Seward describes how lek count data allows CPW to determine peak breeding activity, peak attendance for males and females, the high male and female count which determines annual population estimates, types of disturbance (predators, cars, humans, etc.), annual lek status (active, inactive, unknown, historic), and when peak hatching will occur. 

“This is important in case we get a late snowstorm or cold freezing rain when chicks first hatch. These events could increase chick mortality and prevent a whole generation from being recruited. Gunnison sage grouse do not commonly renest because of the amount of energetic cost it requires to lay a clutch of eggs, so it’s important to reduce any type of disturbance that may flush hens during incubation or cause them to abandon their nest. Our current seasonal restrictions on roads and some trails, typically March 15 – May 15 depending on the specific area, help alleviate disturbance during the breeding season and early nesting season. Several State Wildlife Areas stay closed through June to provide greater protection to nesting and early brood-rearing,” Seward explains.

Seward advises that folks need to know the regulations before venturing out. Current seasonal restrictions can be found at and Gunnison County’s wildlife conservation page,

“We do not disclose the locations of leks on public lands as we do not want to attract interested parties to these areas when grouse are sensitive to disturbance,” says Seward. The Waunita Watchable Wildlife area for public viewing is co-managed by Siskadee and Western Colorado University students and there is a formal application process for wildlife photographers that need original photos for their conservation-oriented projects. The Gunnison Basin sage grouse Strategic Committee reviews and approves these applications for photography opportunities.

Kevin Blecha, a big game biologist with CPW, spoke to the current distribution of deer and elk, and potential impacts of a snowy winter for them as well.  

“For the major big game animals (deer, elk and pronghorn) most susceptible to hard winters, their winter range looks very similar to the winter of 2018/2019. Except, in that previous winter, snow conditions were slightly deeper leading up to the deepest and crustiest March snows than what we are experiencing this current 2022/2023 winter,” says Blecha.

“During winters with deep snow events, deer and elk often spend more time near steeper slopes that hold less snow and burn off quicker.
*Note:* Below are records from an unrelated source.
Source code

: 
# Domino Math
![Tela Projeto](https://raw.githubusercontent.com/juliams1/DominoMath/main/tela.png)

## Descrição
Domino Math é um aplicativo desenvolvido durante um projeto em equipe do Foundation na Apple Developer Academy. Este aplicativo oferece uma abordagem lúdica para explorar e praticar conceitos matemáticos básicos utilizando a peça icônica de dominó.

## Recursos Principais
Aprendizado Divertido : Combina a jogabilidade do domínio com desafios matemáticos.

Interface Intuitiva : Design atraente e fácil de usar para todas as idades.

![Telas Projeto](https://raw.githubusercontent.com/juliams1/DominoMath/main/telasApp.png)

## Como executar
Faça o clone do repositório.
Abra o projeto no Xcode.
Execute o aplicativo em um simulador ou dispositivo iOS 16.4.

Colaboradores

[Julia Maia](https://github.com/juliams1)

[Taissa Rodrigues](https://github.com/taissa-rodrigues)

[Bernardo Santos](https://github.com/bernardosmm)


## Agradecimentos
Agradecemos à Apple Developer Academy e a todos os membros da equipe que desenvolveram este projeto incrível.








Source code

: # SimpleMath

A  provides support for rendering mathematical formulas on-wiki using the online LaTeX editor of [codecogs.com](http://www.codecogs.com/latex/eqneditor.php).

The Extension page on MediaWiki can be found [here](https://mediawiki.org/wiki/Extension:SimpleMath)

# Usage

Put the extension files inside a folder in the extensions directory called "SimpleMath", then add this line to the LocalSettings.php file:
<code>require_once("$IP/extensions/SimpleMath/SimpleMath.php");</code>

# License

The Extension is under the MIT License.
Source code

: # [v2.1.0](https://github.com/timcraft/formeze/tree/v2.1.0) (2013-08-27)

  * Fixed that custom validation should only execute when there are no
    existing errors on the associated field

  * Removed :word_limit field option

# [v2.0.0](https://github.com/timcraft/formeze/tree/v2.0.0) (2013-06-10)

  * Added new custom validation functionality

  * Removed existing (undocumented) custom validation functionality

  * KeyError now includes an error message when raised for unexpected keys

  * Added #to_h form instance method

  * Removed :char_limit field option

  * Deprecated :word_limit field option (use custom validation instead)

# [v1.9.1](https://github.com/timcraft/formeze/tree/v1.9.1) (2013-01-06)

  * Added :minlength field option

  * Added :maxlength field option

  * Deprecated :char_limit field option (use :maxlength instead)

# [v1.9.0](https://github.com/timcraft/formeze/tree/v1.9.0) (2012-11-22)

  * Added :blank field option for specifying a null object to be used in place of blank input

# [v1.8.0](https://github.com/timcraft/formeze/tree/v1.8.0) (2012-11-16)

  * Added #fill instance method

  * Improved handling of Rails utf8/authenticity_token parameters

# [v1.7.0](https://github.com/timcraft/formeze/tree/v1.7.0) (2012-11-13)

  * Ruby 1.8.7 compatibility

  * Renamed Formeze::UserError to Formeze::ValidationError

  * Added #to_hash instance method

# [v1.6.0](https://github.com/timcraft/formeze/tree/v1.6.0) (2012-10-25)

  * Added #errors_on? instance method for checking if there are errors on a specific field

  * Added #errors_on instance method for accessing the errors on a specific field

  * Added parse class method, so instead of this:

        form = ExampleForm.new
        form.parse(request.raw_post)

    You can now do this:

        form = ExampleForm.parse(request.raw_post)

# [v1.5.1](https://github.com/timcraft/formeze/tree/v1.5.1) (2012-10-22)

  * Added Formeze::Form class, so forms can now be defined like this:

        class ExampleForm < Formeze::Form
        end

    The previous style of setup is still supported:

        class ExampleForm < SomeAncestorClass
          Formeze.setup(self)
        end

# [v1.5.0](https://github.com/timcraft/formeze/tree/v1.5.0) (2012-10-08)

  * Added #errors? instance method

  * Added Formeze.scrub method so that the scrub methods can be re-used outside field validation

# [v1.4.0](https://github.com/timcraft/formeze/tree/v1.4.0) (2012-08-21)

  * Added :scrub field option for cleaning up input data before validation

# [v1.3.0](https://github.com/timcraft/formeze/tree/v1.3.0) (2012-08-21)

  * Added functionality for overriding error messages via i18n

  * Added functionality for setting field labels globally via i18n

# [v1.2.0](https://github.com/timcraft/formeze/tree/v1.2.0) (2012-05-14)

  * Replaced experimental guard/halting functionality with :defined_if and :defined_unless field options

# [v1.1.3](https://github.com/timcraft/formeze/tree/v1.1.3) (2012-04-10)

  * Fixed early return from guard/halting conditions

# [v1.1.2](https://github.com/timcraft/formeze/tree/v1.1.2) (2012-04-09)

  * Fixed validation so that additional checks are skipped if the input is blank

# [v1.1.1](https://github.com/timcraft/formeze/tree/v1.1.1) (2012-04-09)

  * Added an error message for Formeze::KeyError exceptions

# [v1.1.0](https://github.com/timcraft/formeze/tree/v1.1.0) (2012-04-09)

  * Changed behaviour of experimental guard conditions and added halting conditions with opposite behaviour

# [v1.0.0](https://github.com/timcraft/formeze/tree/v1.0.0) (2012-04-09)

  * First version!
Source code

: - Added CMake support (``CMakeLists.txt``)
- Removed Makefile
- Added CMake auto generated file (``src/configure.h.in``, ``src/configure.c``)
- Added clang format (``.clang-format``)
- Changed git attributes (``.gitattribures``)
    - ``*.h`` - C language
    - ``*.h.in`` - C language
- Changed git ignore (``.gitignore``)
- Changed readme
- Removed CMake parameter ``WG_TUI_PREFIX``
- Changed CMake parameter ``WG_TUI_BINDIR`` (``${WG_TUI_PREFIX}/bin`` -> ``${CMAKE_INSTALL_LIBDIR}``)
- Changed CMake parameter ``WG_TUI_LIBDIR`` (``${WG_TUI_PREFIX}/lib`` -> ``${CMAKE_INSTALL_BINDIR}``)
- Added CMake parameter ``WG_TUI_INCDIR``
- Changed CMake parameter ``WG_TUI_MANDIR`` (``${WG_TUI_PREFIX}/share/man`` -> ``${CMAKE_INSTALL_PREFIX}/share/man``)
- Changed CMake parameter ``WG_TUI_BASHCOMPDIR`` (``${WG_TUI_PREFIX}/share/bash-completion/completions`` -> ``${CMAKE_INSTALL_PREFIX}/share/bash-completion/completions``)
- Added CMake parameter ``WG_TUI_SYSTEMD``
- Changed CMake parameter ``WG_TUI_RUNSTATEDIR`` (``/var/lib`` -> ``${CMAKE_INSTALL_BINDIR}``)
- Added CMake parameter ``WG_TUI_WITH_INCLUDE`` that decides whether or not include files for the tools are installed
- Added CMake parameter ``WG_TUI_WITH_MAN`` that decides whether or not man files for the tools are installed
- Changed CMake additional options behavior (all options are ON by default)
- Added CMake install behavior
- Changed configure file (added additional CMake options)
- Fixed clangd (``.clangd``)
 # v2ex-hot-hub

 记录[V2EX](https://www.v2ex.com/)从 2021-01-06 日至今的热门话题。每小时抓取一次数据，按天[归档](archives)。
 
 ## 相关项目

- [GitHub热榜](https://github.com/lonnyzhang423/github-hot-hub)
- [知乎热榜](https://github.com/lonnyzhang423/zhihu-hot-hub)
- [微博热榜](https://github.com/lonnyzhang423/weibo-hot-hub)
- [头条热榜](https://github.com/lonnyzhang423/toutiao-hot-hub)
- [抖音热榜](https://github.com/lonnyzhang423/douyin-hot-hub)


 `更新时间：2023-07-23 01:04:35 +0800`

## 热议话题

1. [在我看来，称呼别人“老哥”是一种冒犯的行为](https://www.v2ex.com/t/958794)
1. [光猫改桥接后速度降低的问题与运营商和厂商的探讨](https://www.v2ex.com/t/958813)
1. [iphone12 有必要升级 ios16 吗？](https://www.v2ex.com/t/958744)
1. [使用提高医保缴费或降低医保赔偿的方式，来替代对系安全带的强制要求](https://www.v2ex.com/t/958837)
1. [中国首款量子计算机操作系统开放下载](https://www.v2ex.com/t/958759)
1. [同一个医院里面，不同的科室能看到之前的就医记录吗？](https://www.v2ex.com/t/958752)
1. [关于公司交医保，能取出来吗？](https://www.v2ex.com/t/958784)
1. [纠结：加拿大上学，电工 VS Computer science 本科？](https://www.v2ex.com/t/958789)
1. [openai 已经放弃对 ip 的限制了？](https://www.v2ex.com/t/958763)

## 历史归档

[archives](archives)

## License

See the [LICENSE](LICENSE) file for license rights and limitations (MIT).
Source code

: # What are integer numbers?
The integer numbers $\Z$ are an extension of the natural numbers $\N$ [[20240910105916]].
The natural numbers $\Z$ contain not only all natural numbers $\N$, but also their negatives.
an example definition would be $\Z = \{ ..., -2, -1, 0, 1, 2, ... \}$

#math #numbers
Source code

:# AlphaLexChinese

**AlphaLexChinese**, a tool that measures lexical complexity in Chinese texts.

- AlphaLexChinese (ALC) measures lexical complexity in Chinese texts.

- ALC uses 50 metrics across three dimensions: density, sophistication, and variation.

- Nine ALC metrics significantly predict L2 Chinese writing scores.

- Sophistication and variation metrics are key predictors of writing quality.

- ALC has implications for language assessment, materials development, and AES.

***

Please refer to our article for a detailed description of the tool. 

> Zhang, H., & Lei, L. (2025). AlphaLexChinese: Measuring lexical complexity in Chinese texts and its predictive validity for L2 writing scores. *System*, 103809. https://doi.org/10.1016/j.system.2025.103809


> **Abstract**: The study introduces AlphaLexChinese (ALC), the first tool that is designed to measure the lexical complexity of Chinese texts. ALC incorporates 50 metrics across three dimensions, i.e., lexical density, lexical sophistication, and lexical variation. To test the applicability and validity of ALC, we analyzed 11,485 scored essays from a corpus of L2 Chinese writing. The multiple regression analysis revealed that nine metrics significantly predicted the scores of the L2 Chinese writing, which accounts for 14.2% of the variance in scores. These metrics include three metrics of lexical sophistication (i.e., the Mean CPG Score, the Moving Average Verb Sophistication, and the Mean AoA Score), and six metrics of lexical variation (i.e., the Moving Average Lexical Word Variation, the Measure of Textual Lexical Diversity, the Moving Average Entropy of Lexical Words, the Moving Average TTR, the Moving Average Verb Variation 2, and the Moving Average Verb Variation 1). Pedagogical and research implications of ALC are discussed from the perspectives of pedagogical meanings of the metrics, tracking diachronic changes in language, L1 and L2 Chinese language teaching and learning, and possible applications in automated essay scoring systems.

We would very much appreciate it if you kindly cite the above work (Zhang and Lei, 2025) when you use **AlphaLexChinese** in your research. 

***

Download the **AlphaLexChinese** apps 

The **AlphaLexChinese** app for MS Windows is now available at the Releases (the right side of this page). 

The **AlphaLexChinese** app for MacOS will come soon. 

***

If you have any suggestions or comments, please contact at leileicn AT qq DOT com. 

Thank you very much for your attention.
Often these steep slopes occur near roadways. Thus, ultimately, the deep and crusty snows explain the surge in vehicle collisions in March. However, it can be difficult to compare the two winters in terms of roadkill levels given the differences in big game population sizes (we have more deer/elk now than winter 2018/2019) and possible differences in traffic volume patterns between the years,” he continued. 

“We have been monitoring the survival rates of deer and elk with radio collars for over a decade. So far, this particular winter is just slightly harder than average in terms of deer and elk survival rates. The individual deer and elk that went into this winter in poor body condition (low body weight) are the ones most likely to show up at the roadsides to feed and are thus the ones most likely to get hit by vehicles.”